Aim of the exercise: Go through the data below and copy each line where the word "that" occurs.

[Provided data]

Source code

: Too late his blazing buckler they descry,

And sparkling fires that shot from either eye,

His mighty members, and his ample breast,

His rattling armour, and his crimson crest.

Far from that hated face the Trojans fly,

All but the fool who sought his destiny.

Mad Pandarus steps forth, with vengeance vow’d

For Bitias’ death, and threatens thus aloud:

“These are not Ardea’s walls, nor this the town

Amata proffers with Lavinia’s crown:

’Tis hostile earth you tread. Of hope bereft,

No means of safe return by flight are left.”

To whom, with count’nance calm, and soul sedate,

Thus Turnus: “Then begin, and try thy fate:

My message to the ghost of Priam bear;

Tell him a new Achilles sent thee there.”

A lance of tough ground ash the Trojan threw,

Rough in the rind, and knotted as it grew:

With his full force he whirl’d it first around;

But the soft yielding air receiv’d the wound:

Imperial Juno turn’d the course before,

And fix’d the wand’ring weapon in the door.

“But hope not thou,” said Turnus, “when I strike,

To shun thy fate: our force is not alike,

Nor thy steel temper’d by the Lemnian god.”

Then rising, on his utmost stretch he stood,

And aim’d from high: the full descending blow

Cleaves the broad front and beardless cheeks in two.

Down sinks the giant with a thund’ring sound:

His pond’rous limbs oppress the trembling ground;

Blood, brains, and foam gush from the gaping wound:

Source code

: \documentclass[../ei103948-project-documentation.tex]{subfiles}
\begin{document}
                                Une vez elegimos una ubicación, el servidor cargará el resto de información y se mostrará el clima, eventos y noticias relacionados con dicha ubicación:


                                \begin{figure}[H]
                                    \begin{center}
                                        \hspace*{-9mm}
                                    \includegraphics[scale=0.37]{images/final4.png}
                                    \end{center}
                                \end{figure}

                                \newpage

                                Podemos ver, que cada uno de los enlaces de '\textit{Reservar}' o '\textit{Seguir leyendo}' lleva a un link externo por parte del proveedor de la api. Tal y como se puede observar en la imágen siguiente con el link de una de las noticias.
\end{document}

[/Provided data]

Answer box:
And sparkling fires that shot from either eye,
Far from that hated face the Trojans fly,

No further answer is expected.